Nos Estados Unidos, um órgão de fiscalização federal (Government Accountability Office) concluiu no mês passado que a Agência de Proteção Ambiental violou as regras de ética quando substituiu cientistas acadêmicos por representantes da indústria como membros de painéis consultivos científicos. Na Hungria, também em julho, o governo assumiu o controle formal de cerca de 40 institutos pertencentes à Academia Húngara de Ciências. Na Índia, no início deste ano, mais de 100 economistas escreveram uma carta aberta ao primeiro-ministro Narendra Modi pedindo o fim da influência política sobre as estatísticas oficiais. E na Turquia, o governo do presidente Recep Tayyip Erdogan acusou 700 pesquisadores, que assinaram uma petição pedindo paz, com delitos relacionados ao terrorismo. Centenas foram demitidos e um número menor foi preso.
A publicação avalia que para algumas dessas comunidades acadêmicas, saber o que fazer é um novo desafio. Uma razão é que, ao longo de várias décadas, muitos governos acolheram os cientistas como consultores – inclusive ouvindo suas preocupações sobre a proteção do financiamento da pesquisa durante a austeridade que se seguiu à crise financeira de 2008. Mas agora essa atitude está mudando e os pesquisadores precisam de outras maneiras de fazer ouvir suas vozes.
Acadêmicos encontraram a deles na década de 1950, quando a tecnologia nuclear estava em risco de proliferar sem salvaguardas por causa da corrida armamentista da guerra fria entre os Estados Unidos e a então União Soviética. Albert Einstein e o filósofo Bertrand Russell criaram um manifesto sobre os perigos das armas de destruição em massa.

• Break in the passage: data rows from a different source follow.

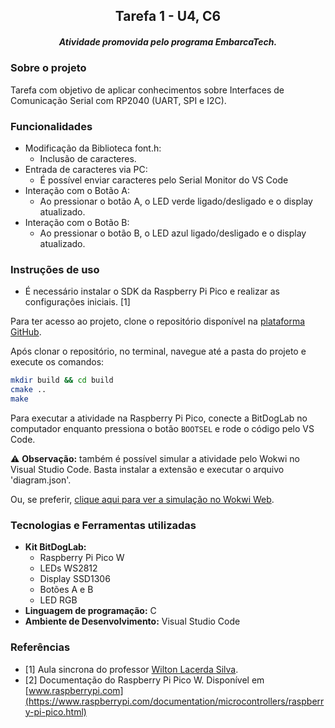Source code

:
<h2 align="center">  Tarefa 1 - U4, C6 </h3>
<h5 align="center"> Atividade promovida pelo programa EmbarcaTech. </h5>

### Sobre o projeto
Tarefa com objetivo de aplicar conhecimentos sobre Interfaces de Comunicação Serial com RP2040 (UART, SPI e I2C).

### Funcionalidades
- Modificação da Biblioteca font.h:
  - Inclusão de caracteres.
- Entrada de caracteres via PC:
  - É possível enviar caracteres pelo Serial Monitor do VS Code
- Interação com o Botão A:
  - Ao pressionar o botão A, o LED verde ligado/desligado e o display atualizado.
- Interação com o Botão B:
  - Ao pressionar o botão B, o LED azul ligado/desligado e o display atualizado.

### Instruções de uso
- É necessário instalar o SDK da Raspberry Pi Pico e realizar as configurações iniciais. [1]

Para ter acesso ao projeto, clone o repositório disponível na [plataforma GitHub](https://github.com/naylane/tarefa-U4C6).

Após clonar o repositório, no terminal, navegue até a pasta do projeto e execute os comandos:
```bash
mkdir build && cd build
cmake ..
make
```
Para executar a atividade na Raspberry Pi Pico, conecte a BitDogLab no computador enquanto pressiona o botão `BOOTSEL` e rode o código pelo VS Code.

⚠️ **Observação:** também é possível simular a atividade pelo Wokwi no Visual Studio Code. Basta instalar a extensão e executar o arquivo 'diagram.json'.

Ou, se preferir, [clique aqui para ver a simulação no Wokwi Web](https://wokwi.com/projects/421991045218041857).


### Tecnologias e Ferramentas utilizadas
- **Kit BitDogLab:**
  - Raspberry Pi Pico W
  - LEDs WS2812
  - Display SSD1306
  - Botões A e B
  - LED RGB
- **Linguagem de programação:** C
- **Ambiente de Desenvolvimento:** Visual Studio Code

### Referências
- [1] Aula sincrona do professor [Wilton Lacerda Silva](https://github.com/wiltonlacerda).
- [2] Documentação do Raspberry Pi Pico W. Disponível em [www.raspberrypi.com](https://www.raspberrypi.com/documentation/microcontrollers/raspberry-pi-pico.html)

Isso levou à primeira Conferência Pugwash sobre Ciência e Assuntos Mundiais, uma reunião de pesquisadores de vários países e ideologias políticas para discutir os perigos das armas nucleares.
Mais reuniões – formais e informais – se seguiram, no que ficou conhecido como o movimento Pugwash, que deu voz global aos pesquisadores que trabalhavam ou apoiavam a não-proliferação e serviu como um canal de comunicação entre as superpotências. Pugwash acabou por contribuir para os acordos internacionais de não proliferação nuclear, culminando, em 1995, com o Prêmio Nobel da Paz.
Os pesquisadores da atualidade sentem as pressões políticas e enfrentam desafios diferentes e mais variados. Isso significa que qualquer tentativa de usar uma abordagem ao estilo Pugwash para lidar com as pressões atuais deve ser fortalecida pela recente compreensão da importância da inclusão – com um papel significativo para o engajamento público – e um lugar à mesa para pesquisadores de diversas origens disciplinas, não apenas ciência e engenharia.
Mas também há semelhanças importantes com Pugwash, incluindo a necessidade de enfatizar novamente o valor da bolsa de estudos na solução dos problemas da sociedade e de um canal de comunicação entre os governos e suas comunidades de pesquisa.
Tal como aconteceu com Pugwash, crucial para qualquer esforço para dar aos cientistas uma voz maior será a capacidade dos pesquisadores internacionais de se destacar dos argumentos políticos, e afirmar que o apoio à erudição não é uma questão de esquerda versus direita, mas da sobrevivência e prosperidade da própria humanidade.